Pelvic Organ Prolapse

 
Pelvic organ prolapse is a condition that can be caused by childbirth or traumatic injury. In extreme cases, damage to the lower abdomen might require vaginal reconstruction.
 
 
Although the term vaginal prolapse is often used generally, any pelvic organ - such as the uterus, bladder, or top of the vagina - can prolapse. This means that it begins to drop or sink because the muscles and connective tissue of the abdomen can no longer support it. Many women who have given birth have prolapse in one or more of their pelvic organs (there is a higher risk for prolapse with vaginal birth than with cesarean birth). It can also be caused through injury, such as in an automobile or bicycle accident.
 
If you have minor pelvic organ prolapse, you may not notice any symptoms or not be bothered by it. But in a more severe case, you may notice some of the following symptoms:
  • bulge in the vagina, which can be made by other organs
  • pain or heaviness in the abdomen, pelvis or lower back, that may get worse with standing or lifting
  • urinary incontinence or unexplained constipation
  • difficulty inserting tampons
  • problems or pain with sex  
In the most severe cases, pelvic organs may actually stick out of the vagina at times and need to be pushed back in.
 
Many cases do not need to be treated, but if your symptoms are affecting your quality of life, you and your doctor may decide to treat the problem. Treatment options include:
  • diet or lifestyle changes
  • pelvic floor exercises that strengthen the muscles holding your organs in place
  • devices, such as a pessary, which are inserted into the vagina and help support your pelvic organs
  • surgery, performed either through an opening in the abdomen, or vaginally  
Occasionally, some women have childbirth trauma or pelvic organ prolapse that is extensive enough that surgery is needed to reconstruct your vagina. Damage might also be caused by:
  • high impact to the vagina and/or vulva, such as from falling on the crossbar of a bicycle
  • injury from rape
  • injury from a weapon that penetrates the vaginal area, such as a knife
  • treatment of vaginal cancer  
There are also other types of vaginal reconstruction that are done for cosmetic reasons or comfort, or to improve your sexual function. For example:
  • labiaplasty, in which enlarged tissue of the labia minor is reduced
  • vaginoplasty, which restores elasticity by tightening the vagina and surrounding muscles
  • hymenoplasty, in which the hymen is reconstructed (to restore virginity)  

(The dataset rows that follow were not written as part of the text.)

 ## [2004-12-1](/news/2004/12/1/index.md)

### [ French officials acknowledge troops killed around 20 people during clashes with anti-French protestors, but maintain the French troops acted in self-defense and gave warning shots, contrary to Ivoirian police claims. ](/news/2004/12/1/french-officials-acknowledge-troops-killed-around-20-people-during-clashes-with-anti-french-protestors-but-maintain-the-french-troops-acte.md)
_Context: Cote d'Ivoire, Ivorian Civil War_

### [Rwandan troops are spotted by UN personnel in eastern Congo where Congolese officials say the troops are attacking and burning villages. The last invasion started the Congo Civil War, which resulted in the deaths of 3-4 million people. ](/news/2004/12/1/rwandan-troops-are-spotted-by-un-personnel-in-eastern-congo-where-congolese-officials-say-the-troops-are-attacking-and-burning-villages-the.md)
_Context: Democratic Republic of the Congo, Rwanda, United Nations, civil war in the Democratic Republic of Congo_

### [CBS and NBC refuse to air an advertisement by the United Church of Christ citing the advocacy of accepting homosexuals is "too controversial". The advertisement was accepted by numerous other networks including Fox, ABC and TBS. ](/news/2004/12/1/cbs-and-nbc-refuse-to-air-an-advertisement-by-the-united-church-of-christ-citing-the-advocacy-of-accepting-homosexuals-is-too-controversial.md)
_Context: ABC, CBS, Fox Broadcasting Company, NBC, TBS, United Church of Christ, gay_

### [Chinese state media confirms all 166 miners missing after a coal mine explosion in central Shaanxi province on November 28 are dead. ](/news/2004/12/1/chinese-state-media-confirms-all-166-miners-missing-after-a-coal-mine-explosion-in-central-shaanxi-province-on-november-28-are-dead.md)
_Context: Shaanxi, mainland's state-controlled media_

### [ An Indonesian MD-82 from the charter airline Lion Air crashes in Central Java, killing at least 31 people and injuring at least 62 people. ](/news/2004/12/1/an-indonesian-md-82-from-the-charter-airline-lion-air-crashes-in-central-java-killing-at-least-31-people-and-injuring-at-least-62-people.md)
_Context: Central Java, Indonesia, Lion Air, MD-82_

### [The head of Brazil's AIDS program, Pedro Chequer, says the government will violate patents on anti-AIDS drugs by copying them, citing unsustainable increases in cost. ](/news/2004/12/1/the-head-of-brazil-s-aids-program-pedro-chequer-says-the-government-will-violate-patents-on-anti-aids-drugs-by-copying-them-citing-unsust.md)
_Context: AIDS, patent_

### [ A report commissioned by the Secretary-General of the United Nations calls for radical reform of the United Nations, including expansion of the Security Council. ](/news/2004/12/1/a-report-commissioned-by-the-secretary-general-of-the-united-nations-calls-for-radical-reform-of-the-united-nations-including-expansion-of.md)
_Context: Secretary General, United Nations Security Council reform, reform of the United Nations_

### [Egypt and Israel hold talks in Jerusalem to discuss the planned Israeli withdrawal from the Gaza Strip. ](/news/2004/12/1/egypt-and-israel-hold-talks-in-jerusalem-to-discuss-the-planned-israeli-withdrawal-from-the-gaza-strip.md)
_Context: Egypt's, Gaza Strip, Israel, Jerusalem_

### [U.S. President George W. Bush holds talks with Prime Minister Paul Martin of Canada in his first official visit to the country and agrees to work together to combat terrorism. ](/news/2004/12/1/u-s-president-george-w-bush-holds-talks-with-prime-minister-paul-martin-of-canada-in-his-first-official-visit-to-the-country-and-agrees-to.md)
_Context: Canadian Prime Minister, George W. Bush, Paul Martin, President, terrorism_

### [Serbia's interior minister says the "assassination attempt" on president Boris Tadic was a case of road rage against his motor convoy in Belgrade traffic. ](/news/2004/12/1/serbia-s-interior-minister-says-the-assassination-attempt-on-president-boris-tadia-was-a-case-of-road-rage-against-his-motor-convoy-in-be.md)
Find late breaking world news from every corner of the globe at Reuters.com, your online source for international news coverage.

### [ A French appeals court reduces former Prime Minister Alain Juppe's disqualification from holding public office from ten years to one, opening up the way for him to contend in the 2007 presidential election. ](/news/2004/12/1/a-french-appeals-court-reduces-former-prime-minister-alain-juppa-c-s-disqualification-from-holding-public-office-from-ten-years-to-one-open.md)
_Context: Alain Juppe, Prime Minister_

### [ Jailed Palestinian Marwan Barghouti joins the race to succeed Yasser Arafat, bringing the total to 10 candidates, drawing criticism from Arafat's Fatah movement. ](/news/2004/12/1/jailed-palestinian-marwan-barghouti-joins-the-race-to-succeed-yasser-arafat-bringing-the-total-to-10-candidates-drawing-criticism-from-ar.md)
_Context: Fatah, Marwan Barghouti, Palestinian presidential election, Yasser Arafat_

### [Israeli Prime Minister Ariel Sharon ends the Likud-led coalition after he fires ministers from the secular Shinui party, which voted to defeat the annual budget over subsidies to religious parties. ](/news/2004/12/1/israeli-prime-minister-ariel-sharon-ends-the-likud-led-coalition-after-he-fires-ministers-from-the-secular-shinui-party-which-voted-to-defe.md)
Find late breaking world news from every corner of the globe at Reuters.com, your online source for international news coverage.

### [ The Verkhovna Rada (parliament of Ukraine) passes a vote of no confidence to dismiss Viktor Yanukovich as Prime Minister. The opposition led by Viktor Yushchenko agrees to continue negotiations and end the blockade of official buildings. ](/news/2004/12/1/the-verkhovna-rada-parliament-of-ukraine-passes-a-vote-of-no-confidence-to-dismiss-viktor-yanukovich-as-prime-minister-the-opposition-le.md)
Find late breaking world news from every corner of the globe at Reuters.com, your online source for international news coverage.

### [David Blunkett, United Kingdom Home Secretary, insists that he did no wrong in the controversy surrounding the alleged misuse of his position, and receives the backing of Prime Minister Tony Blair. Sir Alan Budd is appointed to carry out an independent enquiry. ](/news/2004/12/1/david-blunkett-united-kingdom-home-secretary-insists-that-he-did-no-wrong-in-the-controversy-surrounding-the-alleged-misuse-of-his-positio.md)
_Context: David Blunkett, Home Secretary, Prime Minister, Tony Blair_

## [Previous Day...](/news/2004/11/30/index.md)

Usually the pain and damage from an event such as one of those above will be acute enough that you will be seeing a doctor right away. The doctor will examine the damage thoroughly, and may want to perform surgery to fix the problem as soon as possible. If your need results from a longer term condition, your doctor will discuss it with you.
 
If your vagina needs more than just repair, because some or all of it needs to be removed (for example, due to cancer treatment), a surgeon will usually use tissues and muscles from other parts of your body, such as the bowel, thigh, or lower abdomen, to reconstruct your vagina.
 
The procedure usually takes from 1-2 hours, and may involve either a local or general anesthetic, depending on how extensive the surgery is.
 
You will have swelling and discomfort for 5-6 days. You may feel completely recovered within ten days to two weeks, but usually you should abstain from sexual intercourse for at least six weeks. Talk to your doctor about when you can resume your previous activity level.